Foto: Daniel Torelló

No es el mejor momento para el mercado laboral, eso está claro, pero siempre hay que intentar ver el lado positivo y divertido de las cosas por ello hoy se celebra el Día Internacional de la diversión en el trabajo. Su objetivo es dar a conocer los beneficios del humor en el ámbito laboral.

Según señala la web Humor Positivo, son muchos los estudios ciéntificos que confirman que la risa reduce el estrés y las emociones negativas, mientras que estimula el optimismo y el bienestar psicológico. Las personas que emplean un sentido del humor positivo son más resistentes a la ansiedad y la depresión. Pero además, las emociones positivas fomentan el pensamiento creativo, nos motivan para el trabajo e incluso nos ayudan a tomar mejores decisiones. En definitiva, nos preparan para encontrar y aplicar soluciones a nuestros problemas. Por lo tanto, y cómo suele decirse, es mejor reír que llorar.

¿Cómo celebrar este día?

Desde Humor Positivo convocan un desfile por las calles de Madrid junto con un grupo de empresarios, directivos y profesionales vestidos de riguroso traje y bombín. Este año, desafiarán los cielos económicos tormentosos empuñando unos alegres paraguas celestes y entonando una versión particular del clásico «Singing in the Rain». El recorrido irá desde HUB Madrid, uno de los epicentros madrileños de la diversión laboral más seria, por el Paseo del Prado hasta la Bolsa de Madrid. Allí «tratarán» de reflotar la economía emocional del país entregando al Presidente de la Bolsa un cheque por valor de «1.000.000 de jocosidades, chascarrillos y retruécanos» canjeable en el Banco Central de Humor Positivo –la mayor reserva de humor anti-crisis disponible actualmente.

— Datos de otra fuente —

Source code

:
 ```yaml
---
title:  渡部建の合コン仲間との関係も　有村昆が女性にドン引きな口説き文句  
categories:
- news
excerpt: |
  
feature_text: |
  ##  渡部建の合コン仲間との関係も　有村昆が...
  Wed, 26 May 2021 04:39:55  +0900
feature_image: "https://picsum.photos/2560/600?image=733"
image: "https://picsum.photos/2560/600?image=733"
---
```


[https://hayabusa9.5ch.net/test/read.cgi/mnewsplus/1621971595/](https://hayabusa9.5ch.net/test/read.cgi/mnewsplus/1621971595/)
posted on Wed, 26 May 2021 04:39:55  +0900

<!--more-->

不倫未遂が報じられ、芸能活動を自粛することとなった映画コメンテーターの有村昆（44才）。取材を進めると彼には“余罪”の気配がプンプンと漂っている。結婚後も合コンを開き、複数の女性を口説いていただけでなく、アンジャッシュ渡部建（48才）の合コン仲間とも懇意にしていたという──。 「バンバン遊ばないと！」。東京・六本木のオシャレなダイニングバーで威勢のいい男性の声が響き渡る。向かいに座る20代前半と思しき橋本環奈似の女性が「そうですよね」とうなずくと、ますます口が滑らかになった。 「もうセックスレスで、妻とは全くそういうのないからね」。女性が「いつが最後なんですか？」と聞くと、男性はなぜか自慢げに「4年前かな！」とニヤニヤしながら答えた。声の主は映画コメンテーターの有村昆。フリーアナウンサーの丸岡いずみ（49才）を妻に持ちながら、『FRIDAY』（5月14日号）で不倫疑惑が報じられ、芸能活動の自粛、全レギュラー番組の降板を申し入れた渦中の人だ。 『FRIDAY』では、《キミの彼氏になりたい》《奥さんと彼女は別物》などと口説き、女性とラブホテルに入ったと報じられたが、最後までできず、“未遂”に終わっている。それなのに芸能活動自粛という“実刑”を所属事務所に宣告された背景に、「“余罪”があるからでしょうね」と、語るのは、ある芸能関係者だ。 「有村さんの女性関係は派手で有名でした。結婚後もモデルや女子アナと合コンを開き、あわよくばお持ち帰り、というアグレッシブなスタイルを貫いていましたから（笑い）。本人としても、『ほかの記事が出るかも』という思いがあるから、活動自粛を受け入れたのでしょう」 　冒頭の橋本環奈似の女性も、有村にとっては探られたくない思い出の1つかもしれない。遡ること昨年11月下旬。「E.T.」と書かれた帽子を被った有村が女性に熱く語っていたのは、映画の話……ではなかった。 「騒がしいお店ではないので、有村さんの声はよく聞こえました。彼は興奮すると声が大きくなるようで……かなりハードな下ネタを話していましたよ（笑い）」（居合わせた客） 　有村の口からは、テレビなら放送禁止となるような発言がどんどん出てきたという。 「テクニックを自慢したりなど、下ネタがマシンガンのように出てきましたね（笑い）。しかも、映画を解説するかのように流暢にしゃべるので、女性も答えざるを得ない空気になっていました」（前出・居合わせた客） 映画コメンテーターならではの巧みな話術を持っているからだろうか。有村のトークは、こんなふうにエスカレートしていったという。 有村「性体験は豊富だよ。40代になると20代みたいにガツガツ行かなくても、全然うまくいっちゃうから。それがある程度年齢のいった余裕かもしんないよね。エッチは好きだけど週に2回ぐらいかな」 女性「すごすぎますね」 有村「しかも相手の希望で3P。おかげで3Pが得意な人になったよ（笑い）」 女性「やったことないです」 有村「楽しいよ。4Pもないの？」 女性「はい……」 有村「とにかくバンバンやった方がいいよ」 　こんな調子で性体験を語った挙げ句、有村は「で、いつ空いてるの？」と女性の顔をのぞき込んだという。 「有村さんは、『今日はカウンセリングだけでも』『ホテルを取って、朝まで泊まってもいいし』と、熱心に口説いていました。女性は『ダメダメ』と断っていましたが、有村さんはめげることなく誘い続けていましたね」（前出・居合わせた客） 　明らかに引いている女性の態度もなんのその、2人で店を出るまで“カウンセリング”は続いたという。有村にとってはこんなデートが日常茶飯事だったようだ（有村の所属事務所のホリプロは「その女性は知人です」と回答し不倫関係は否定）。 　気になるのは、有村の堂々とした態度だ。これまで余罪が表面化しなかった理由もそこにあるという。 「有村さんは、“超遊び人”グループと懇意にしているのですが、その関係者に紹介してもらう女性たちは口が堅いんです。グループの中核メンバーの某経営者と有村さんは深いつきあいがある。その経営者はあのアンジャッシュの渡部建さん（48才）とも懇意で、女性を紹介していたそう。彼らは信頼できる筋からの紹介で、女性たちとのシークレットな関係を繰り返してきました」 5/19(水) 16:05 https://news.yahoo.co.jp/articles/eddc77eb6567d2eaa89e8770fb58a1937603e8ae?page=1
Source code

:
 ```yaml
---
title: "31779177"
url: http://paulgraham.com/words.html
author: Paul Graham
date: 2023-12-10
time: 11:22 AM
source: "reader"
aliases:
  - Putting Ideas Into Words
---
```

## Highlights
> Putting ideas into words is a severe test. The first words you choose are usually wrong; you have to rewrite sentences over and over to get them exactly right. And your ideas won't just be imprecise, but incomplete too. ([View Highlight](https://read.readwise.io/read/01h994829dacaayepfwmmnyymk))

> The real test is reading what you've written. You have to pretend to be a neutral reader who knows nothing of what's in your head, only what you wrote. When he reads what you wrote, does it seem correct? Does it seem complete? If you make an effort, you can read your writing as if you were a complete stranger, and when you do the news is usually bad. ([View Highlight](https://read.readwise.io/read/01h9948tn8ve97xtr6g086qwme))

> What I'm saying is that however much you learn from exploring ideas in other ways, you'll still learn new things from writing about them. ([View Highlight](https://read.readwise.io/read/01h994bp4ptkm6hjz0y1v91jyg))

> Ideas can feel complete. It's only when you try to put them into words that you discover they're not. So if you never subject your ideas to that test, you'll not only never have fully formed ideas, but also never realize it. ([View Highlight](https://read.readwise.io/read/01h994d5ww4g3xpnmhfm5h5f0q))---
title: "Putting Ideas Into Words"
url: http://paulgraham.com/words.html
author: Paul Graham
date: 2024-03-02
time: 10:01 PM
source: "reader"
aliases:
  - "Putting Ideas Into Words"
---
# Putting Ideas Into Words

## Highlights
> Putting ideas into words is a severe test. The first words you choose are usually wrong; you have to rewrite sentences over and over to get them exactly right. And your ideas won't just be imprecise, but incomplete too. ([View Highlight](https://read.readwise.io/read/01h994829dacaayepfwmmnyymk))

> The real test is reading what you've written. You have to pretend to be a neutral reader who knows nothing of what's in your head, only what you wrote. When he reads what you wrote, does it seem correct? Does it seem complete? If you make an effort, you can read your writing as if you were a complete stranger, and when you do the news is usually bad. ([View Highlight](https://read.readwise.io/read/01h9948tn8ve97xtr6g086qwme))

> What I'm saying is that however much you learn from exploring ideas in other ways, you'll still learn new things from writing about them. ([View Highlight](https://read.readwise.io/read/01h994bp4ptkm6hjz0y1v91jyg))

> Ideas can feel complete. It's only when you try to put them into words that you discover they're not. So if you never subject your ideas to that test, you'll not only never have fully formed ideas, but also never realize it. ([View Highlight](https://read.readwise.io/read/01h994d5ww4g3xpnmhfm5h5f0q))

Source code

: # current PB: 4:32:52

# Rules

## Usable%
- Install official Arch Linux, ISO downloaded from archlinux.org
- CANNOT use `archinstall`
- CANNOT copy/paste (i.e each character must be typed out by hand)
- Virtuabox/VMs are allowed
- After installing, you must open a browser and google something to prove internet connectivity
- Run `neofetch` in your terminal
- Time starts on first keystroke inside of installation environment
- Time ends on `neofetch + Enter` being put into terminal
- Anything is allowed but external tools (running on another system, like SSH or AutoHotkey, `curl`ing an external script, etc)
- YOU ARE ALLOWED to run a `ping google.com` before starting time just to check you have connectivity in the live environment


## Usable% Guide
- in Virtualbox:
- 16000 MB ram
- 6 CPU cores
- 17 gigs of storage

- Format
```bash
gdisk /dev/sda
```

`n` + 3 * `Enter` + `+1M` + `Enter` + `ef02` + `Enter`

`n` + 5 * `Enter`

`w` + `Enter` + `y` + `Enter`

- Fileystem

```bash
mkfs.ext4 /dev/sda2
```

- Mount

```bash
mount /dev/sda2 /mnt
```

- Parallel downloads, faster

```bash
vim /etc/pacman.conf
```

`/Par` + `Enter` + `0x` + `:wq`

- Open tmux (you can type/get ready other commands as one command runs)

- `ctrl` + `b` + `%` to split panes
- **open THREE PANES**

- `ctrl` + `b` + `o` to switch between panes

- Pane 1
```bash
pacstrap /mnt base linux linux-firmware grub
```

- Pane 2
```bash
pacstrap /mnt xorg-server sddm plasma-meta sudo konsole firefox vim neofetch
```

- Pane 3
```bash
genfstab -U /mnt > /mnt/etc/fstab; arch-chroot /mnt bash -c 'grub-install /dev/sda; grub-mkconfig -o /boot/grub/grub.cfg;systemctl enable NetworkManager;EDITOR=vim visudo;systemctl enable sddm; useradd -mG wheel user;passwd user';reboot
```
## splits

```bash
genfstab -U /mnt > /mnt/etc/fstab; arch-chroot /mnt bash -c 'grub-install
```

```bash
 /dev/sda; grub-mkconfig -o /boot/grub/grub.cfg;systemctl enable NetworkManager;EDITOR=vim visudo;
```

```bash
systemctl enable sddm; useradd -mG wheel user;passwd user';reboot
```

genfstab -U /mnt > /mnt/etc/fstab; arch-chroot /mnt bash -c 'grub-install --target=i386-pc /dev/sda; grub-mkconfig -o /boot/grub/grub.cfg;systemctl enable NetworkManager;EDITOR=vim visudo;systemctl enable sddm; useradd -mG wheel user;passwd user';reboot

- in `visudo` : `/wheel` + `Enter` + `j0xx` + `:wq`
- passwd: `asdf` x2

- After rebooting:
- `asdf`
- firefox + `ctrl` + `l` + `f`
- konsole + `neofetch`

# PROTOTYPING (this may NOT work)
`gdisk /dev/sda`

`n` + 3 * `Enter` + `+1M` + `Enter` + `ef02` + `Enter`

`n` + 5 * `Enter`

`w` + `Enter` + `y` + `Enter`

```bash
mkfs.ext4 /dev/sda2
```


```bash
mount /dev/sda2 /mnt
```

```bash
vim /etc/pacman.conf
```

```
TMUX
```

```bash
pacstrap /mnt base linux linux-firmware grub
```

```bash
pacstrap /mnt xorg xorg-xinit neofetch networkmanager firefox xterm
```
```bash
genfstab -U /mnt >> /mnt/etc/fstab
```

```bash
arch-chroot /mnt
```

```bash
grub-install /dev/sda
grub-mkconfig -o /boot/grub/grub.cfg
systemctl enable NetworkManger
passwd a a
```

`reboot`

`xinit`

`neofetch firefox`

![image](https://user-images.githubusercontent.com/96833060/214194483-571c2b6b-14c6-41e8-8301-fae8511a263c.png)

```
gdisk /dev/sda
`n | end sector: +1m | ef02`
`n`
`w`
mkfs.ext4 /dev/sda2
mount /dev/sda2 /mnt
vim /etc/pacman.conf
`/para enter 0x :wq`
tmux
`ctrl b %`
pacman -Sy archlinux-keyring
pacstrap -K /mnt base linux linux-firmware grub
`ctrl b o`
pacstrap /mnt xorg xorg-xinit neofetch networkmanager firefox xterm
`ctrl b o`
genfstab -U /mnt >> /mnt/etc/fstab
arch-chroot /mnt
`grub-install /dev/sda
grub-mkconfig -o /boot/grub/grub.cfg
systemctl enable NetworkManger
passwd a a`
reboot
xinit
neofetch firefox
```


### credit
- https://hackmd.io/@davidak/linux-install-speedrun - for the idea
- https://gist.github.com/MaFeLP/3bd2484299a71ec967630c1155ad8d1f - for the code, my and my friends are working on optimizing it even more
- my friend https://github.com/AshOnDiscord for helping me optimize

Algunas empresas han hecho pública su intención de celebrar el Día de la Diversión este año:

– La agencia online de reserva de hoteles Centraldereservas.com han convocado un concurso de «anécdotas de trabajo divertidas» entre sus empleados.

– En la aseguradora de automóviles Balumba, han pedido a su personal que se pongan esos zapatos que “jamás te atreves a sacar del armario» , con premio para los más estrafalarios.

– En el HUB Madrid, un centro de negocios de innovación social, han programado toda una jornada de actividades divertidas. Entre ellas, se podrán desahogar de la recesión tirando dardos a una «diana de la crisis» con palabras como «quiebra», «paro», o «hipoteca».

– En DestinoCoach, una empresa de formación, Emma García recibirá a los asistentes de su curso sobre «Cómo alcanzar tus metas» vestida de Hawaiana y colocándoles un collar de flores con el saludo “Aloha”.

– Por su parte Mawamba, la tienda online de ebooks, regalará a sus clientes 10 libros electrónicos del género de la comedia.

Los organizadores proponen algunas ideas para celebrar este día en todas las empresas, eso sí, todas las sugerencias requieren poca inversión dada la situación:

– Sesión de papiroflexia: La pajarita de papel es uno de los pasatiempos de oficina más tradicionales y baratos. Y con imaginación y maña, el humilde A4 puede convertirse en cualquier cosa: una rosa, un sombrero samurai, un tiranosaurus rex…

Concurso de aviones de papel en el pasillo: De nuevo, tiramos del económico papel, pero con un toque competitivo: el ganador o ganadora se llevará algún fantástico (aunque también económico) premio.

– Competición de corbatas/zapatos horteras: Una forma divertida de reciclar esos complementos que jamás nos atrevemos a sacar del armario.

– Taller de reciclaje: Hablando de reciclaje, se pueden hacer maravillas con las cosas que nos sobran. Una cartera realizada con un brik de zumo. Una lámpara hecha de vasos de plástico. Un bolso fabricado con antiguos discos de vinilo…

– Monopoly: El célebre juego de mesa lo desarrolló Charles Darrow, un hombre desempleado durante la Gran Depresión del los años 30. Es una manera clásica de jugar con dinero y propiedades ficticias cuando es más difícil alcanzar las verdaderas.

– Singin’ in the rain: Y finalmente… ¿por qué no pasar el día cantándo bajo la crisis? Se trata de organizar una sesión para escribir la letra de una canción divertida sobre la crisis, con posible concierto final. Lo mejor es tomar una canción conocida y cambiárle la letra, tratando de respetar al máximo el ritmo y la rima original. Puede realizarse la actividad por departamentos o grupos, con premio para la mejor letra y la mejor interpretación.